FMCSA believes the requirements can be met by the motor carriers, but is asking for comments on topics such as:

  • Making the rule applicable only to CMVs manufactured after a certain date, such as 2003, because this is the population of vehicles for which ECUs were routinely installed and may potentially be used to govern the speed of the vehicles.

  • Whether a retrofit requirement would be necessary.

  • What percentage of the CMV fleet currently uses speed limiting devices.

  • If in use, at what maximum speed are the devices generally set?

  • What skill sets or training are needed for motor carriers’ maintenance personnel to adjust or program ECUs to set speed limits.

  • What tools or equipment are needed to adjust or program ECUs and how long adjustment or reprogramming of an ECU would take.

  • Should FMCSA include Classes 3-6 (i.e., 10,001 – 26,001 lbs. GVWR)?

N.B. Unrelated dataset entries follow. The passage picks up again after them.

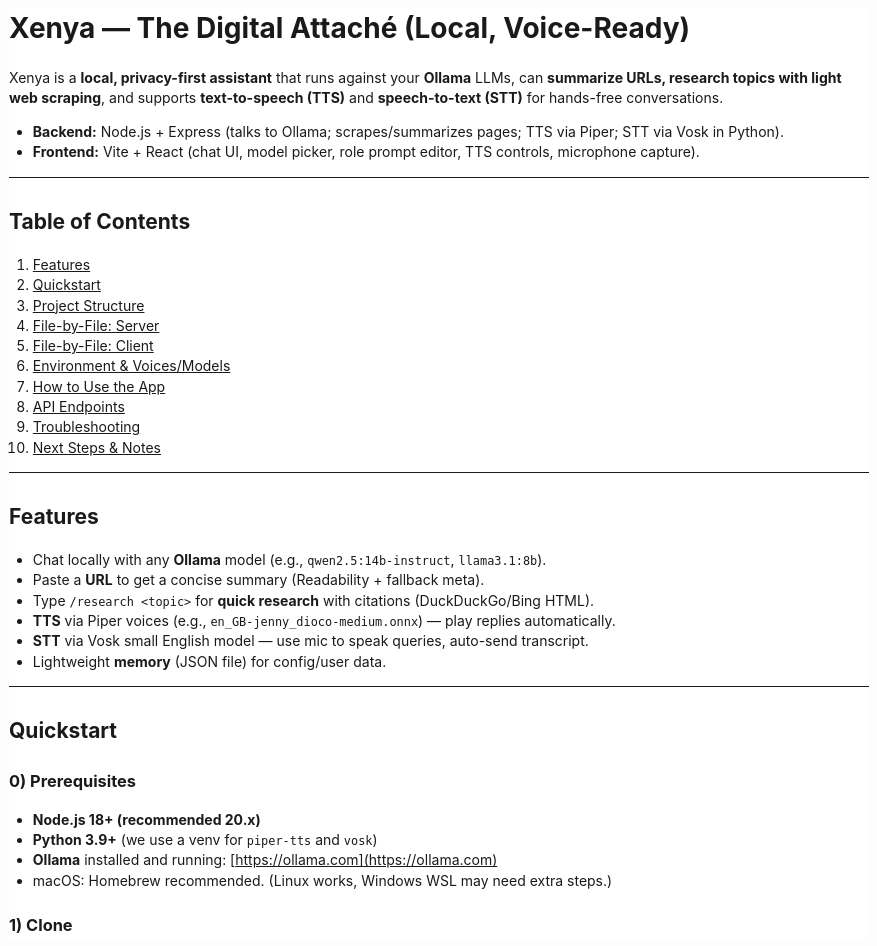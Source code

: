 # Xenya — The Digital Attaché (Local, Voice-Ready)

Xenya is a **local, privacy-first assistant** that runs against your **Ollama** LLMs, can **summarize URLs, research topics with light web scraping**, and supports **text-to-speech (TTS)** and **speech-to-text (STT)** for hands-free conversations.

* **Backend:** Node.js + Express (talks to Ollama; scrapes/summarizes pages; TTS via Piper; STT via Vosk in Python).
* **Frontend:** Vite + React (chat UI, model picker, role prompt editor, TTS controls, microphone capture).

---

## Table of Contents

1. [Features](#features)
2. [Quickstart](#quickstart)
3. [Project Structure](#project-structure)
4. [File-by-File: Server](#file-by-file-server)
5. [File-by-File: Client](#file-by-file-client)
6. [Environment & Voices/Models](#environment--voicesmodels)
7. [How to Use the App](#how-to-use-the-app)
8. [API Endpoints](#api-endpoints)
9. [Troubleshooting](#troubleshooting)
10. [Next Steps & Notes](#next-steps--notes)

---

## Features

* Chat locally with any **Ollama** model (e.g., `qwen2.5:14b-instruct`, `llama3.1:8b`).
* Paste a **URL** to get a concise summary (Readability + fallback meta).
* Type `/research <topic>` for **quick research** with citations (DuckDuckGo/Bing HTML).
* **TTS** via Piper voices (e.g., `en_GB-jenny_dioco-medium.onnx`) — play replies automatically.
* **STT** via Vosk small English model — use mic to speak queries, auto-send transcript.
* Lightweight **memory** (JSON file) for config/user data.

---

## Quickstart

### 0) Prerequisites

* **Node.js 18+ (recommended 20.x)**
* **Python 3.9+** (we use a venv for `piper-tts` and `vosk`)
* **Ollama** installed and running: [https://ollama.com](https://ollama.com)
* macOS: Homebrew recommended. (Linux works, Windows WSL may need extra steps.)

### 1) Clone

As of right now, there is no defined maximum speed setting, and there is no proposed timeframe for implementing speed devices. This notice is the start of a data-gathering exercise, in which FMCSA collects information from fleets on their use of speed limiters.

The National Transportation Safety Board, which has powers only to advise, not to regulate, recently called for the federal government to set performance standards for advanced speed-limiting technology for heavy vehicles and to require that all newly manufactured heavy vehicles be equipped with such devices.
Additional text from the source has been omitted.